A História política é pródiga em exemplos de ímpetos juvenis desmedidos. Alcibíades, o audacioso político ateniense, brilhou intensamente, mas sua impetuosidade conduziu Atenas ao desastre na Sicília. Robespierre, imbuído do fervor revolucionário juvenil, procurou salvar a França com ideais intransigentes, apenas para ver sua cabeça separada do corpo pela mesma guilhotina que tanto promoveu. Gavrilo Princip, um jovem estudante sérvio-bósnio, acreditou que um único disparo poderia redefinir os destinos dos Balcãs; acabou por desencadear a Primeira Guerra Mundial. E não esqueçamos os estudantes de Maio de 68, que, munidos de certezas absolutas, julgavam que bastava demolir o antigo para erguer instantaneamente um mundo perfeito.

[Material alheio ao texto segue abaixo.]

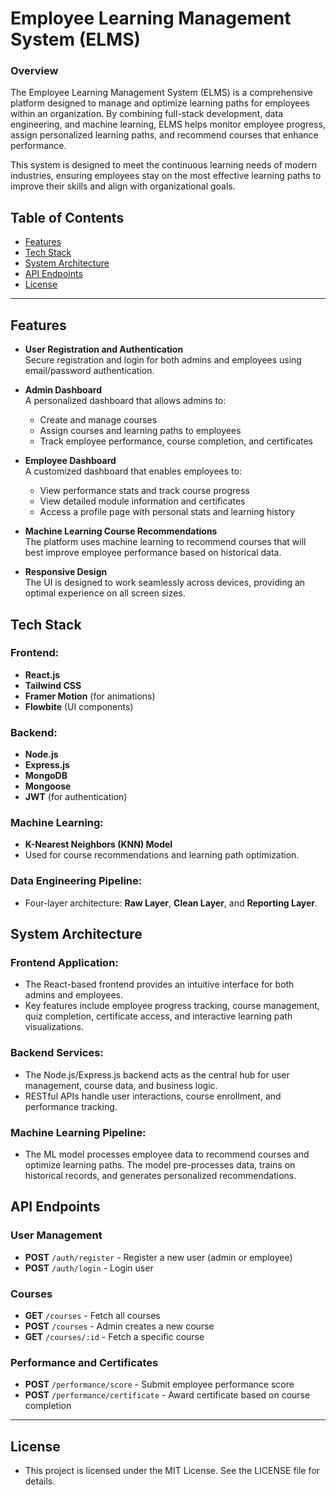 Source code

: # Employee Learning Management System (ELMS)

### Overview

The Employee Learning Management System (ELMS) is a comprehensive platform designed to manage and optimize learning paths for employees within an organization. By combining full-stack development, data engineering, and machine learning, ELMS helps monitor employee progress, assign personalized learning paths, and recommend courses that enhance performance.

This system is designed to meet the continuous learning needs of modern industries, ensuring employees stay on the most effective learning paths to improve their skills and align with organizational goals.

## Table of Contents

- [Features](#features)
- [Tech Stack](#tech-stack)
- [System Architecture](#system-architecture)
- [API Endpoints](#api-endpoints)
- [License](#license)

---

## Features

- **User Registration and Authentication**  
  Secure registration and login for both admins and employees using email/password authentication.
  
- **Admin Dashboard**  
  A personalized dashboard that allows admins to:
  - Create and manage courses
  - Assign courses and learning paths to employees
  - Track employee performance, course completion, and certificates
  
- **Employee Dashboard**  
  A customized dashboard that enables employees to:
  - View performance stats and track course progress
  - View detailed module information and certificates
  - Access a profile page with personal stats and learning history

- **Machine Learning Course Recommendations**  
  The platform uses machine learning to recommend courses that will best improve employee performance based on historical data.

- **Responsive Design**  
  The UI is designed to work seamlessly across devices, providing an optimal experience on all screen sizes.

## Tech Stack

### Frontend:
- **React.js**
- **Tailwind CSS**
- **Framer Motion** (for animations)
- **Flowbite** (UI components)

### Backend:
- **Node.js**  
- **Express.js**  
- **MongoDB**  
- **Mongoose**  
- **JWT** (for authentication)

### Machine Learning:
- **K-Nearest Neighbors (KNN) Model**  
- Used for course recommendations and learning path optimization.

### Data Engineering Pipeline:
- Four-layer architecture: **Raw Layer**, **Clean Layer**, and **Reporting Layer**.

## System Architecture

### Frontend Application:
- The React-based frontend provides an intuitive interface for both admins and employees.
- Key features include employee progress tracking, course management, quiz completion, certificate access, and interactive learning path visualizations.

### Backend Services:
- The Node.js/Express.js backend acts as the central hub for user management, course data, and business logic.
- RESTful APIs handle user interactions, course enrollment, and performance tracking.

### Machine Learning Pipeline:
- The ML model processes employee data to recommend courses and optimize learning paths. The model pre-processes data, trains on historical records, and generates personalized recommendations.


## API Endpoints

### User Management
- **POST** `/auth/register` - Register a new user (admin or employee)
- **POST** `/auth/login` - Login user

### Courses
- **GET** `/courses` - Fetch all courses
- **POST** `/courses` - Admin creates a new course
- **GET** `/courses/:id` - Fetch a specific course

### Performance and Certificates
- **POST** `/performance/score` - Submit employee performance score
- **POST** `/performance/certificate` - Award certificate based on course completion

---

## License
- This project is licensed under the MIT License. See the LICENSE file for details.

Hoje, já não se assaltam bastilhas nem se arremessam pedras; prefere-se ascender aos palcos televisivos e aos auditórios de Bruxelas, onde o maior perigo talvez seja uma tradução simultânea mal-executada. No entanto, a audácia juvenil persiste, embora adornada com gravatas berrantes e discursos eloquentes, desacompanhada da prudência, da experiência, da sensatez e da temperança.
Sebastião Bugalho, na verdade, jamais fugirá às regras universais. Acha-se excepção, mas é somente mais um exemplar de uma longa linhagem de idealistas convencidos de que mudam o mundo ao mudar de penteado ou ao escolher nova fatiota. Ele vê o mundo como uma tela branca onde julga poder pintar com originalidade, sem perceber que esse quadro já foi tantas vezes rabiscado e apagado que há zonas onde a tinta já nem agarra.
Eis que, quando a realidade finalmente se impuser – e ela impõe-se sempre –, Sebastião descobrirá, como outros bugalhos antes dele, que a política é mais do que alhos e não se resume a entrevistas nem se ensina em conversas amenas, mas com golpes profundos de realidade, alianças inesperadas, e muitas desilusões acumuladas. Talvez para esbarrar na realidade, compreenda aquilo que Tácito dizia sobre o imperador Tibério: pode-se conquistar tudo, menos o sossego. Perceberá também que entrevistar cinco primeiros-ministros não o preparou para ser um deles; apenas para entender como também eles falharam, um após o outro.

No fundo, o ciclo da juventude sempre foi aquele que Sebastião Bugalho completará: da excitação inicial ao cansaço, da esperança ao pragmatismo, das promessas feitas às promessas quebradas, do jovem turco a transformar-se num velho janízaro. O jovem Sebastião, como tantos outros antes dele, ainda não sabe que a roda que ele quer inventar, já foi inventada; e que o mundo que ele quer salvar, esse, já está perdido há muito.
Um dia destes compreenderá a mais dura e decisiva das lições: ninguém governa um país sem antes ter sido governado — ao menos uma vez — pelas suas próprias ilusões juvenis; e só depois de ser vencido pela juventude se pode almejar vencer com maturidade. Sem entrevistas; antes com as vistas bem abertas.
Até breve, e um piparote.
Brás Cubas
N.D. Correio Mercantil foi um periódico brasileiro do século XIX (1848-1868), onde o grande Machado de Assis deu os seus primeiros passos. O PÁGINA UM registou-o como marca nacional no Instituto Nacional de Propriedade Industrial. O autor desta crónica, Brás Cubas, é obviamente um pseudónimo, constituindo não uma homenagem ao fidalgo e explorador portuense do século XVI, que fundou a vila brasileira de Santos, mas sim a Machado de Assis e ao personagem de um dos seus mais famosos romances. Tal não deve ser interpretado como sinal de menor rigor, independentemente do carácter jocoso, irónico ou, claro, sarcástico.